(Stored data entries)
________________________
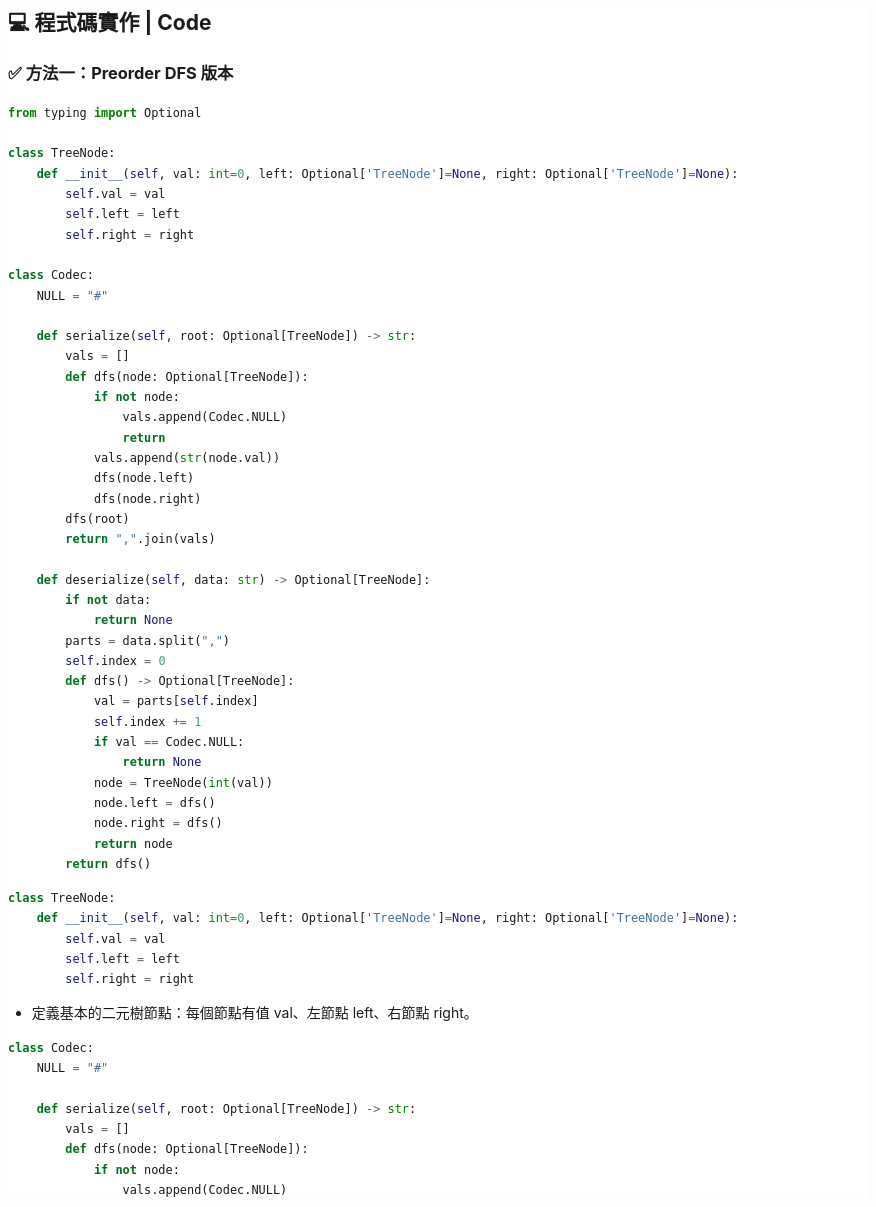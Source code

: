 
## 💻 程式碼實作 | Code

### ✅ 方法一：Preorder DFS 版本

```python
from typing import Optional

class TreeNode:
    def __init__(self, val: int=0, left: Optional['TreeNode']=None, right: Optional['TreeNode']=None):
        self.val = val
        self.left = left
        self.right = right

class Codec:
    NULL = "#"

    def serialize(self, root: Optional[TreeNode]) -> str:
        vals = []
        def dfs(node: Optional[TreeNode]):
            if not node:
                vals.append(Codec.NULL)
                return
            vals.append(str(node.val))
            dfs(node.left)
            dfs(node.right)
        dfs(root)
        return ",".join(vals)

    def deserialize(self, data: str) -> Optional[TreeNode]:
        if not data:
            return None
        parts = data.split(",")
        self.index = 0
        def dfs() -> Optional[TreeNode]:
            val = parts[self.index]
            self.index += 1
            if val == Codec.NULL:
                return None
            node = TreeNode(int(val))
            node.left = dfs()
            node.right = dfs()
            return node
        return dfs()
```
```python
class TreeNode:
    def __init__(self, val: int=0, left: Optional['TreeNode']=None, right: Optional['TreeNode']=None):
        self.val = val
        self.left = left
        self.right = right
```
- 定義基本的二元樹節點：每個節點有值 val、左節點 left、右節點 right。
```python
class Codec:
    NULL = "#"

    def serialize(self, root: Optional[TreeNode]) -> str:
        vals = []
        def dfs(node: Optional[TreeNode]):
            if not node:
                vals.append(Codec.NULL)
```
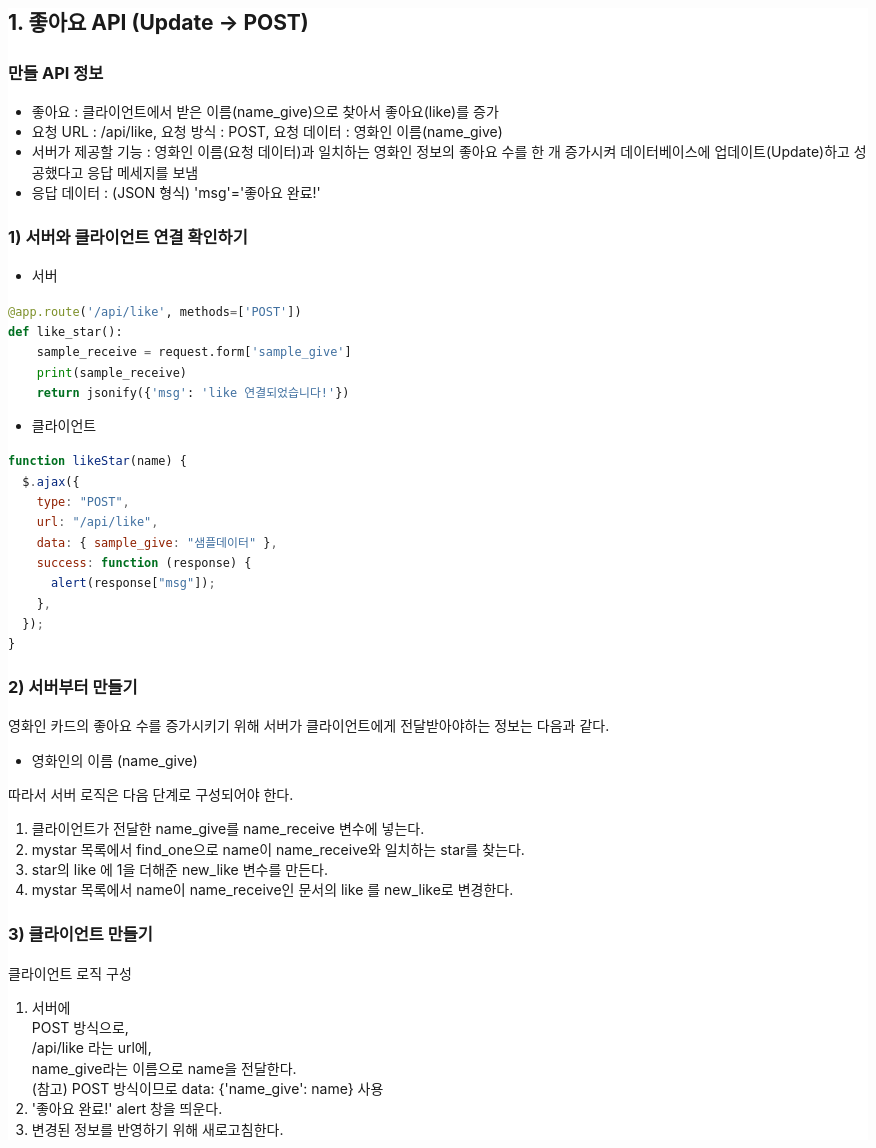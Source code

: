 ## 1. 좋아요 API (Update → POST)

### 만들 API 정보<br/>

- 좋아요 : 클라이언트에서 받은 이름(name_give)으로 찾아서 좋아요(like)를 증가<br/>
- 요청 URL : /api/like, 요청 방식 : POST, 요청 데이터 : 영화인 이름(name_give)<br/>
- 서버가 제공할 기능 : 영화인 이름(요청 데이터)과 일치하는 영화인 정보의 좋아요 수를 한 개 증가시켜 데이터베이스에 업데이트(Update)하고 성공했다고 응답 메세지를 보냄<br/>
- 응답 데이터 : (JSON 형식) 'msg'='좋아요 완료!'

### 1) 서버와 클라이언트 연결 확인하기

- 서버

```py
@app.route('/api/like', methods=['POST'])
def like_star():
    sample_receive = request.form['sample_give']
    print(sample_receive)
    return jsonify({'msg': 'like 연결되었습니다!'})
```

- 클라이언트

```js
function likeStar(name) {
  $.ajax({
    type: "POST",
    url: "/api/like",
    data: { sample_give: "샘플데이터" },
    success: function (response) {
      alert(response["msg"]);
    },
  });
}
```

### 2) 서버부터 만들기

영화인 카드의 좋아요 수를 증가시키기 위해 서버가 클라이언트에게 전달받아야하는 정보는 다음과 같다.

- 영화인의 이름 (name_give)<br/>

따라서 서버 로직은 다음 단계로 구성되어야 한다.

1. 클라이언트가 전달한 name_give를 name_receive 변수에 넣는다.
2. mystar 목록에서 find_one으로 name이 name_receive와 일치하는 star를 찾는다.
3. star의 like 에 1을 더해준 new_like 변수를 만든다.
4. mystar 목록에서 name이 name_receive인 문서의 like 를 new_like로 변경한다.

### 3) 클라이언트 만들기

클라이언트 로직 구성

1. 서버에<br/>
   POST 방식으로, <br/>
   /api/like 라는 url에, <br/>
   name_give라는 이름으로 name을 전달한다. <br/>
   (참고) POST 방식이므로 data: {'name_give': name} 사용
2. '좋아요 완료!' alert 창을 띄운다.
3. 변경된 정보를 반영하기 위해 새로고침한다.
________________________
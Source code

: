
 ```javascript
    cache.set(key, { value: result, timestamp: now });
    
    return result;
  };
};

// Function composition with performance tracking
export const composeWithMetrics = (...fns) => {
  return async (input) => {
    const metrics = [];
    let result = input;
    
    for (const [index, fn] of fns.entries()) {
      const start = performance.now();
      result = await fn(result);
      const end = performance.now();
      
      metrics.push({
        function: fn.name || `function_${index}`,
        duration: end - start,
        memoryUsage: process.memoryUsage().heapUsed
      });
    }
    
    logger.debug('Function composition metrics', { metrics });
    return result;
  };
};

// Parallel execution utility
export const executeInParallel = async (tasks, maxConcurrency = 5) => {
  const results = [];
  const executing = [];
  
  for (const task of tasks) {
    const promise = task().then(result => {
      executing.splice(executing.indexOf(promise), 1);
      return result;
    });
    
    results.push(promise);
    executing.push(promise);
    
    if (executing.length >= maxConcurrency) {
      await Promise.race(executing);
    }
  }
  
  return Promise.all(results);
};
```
________________________
What you are asked to do: Show the lines of the data that hold the word "POST".

Your solution:
: ## 1. 좋아요 API (Update → POST)
- 요청 URL : /api/like, 요청 방식 : POST, 요청 데이터 : 영화인 이름(name_give)<br/>
@app.route('/api/like', methods=['POST'])
    type: "POST",
   POST 방식으로, <br/>
   (참고) POST 방식이므로 data: {'name_give': name} 사용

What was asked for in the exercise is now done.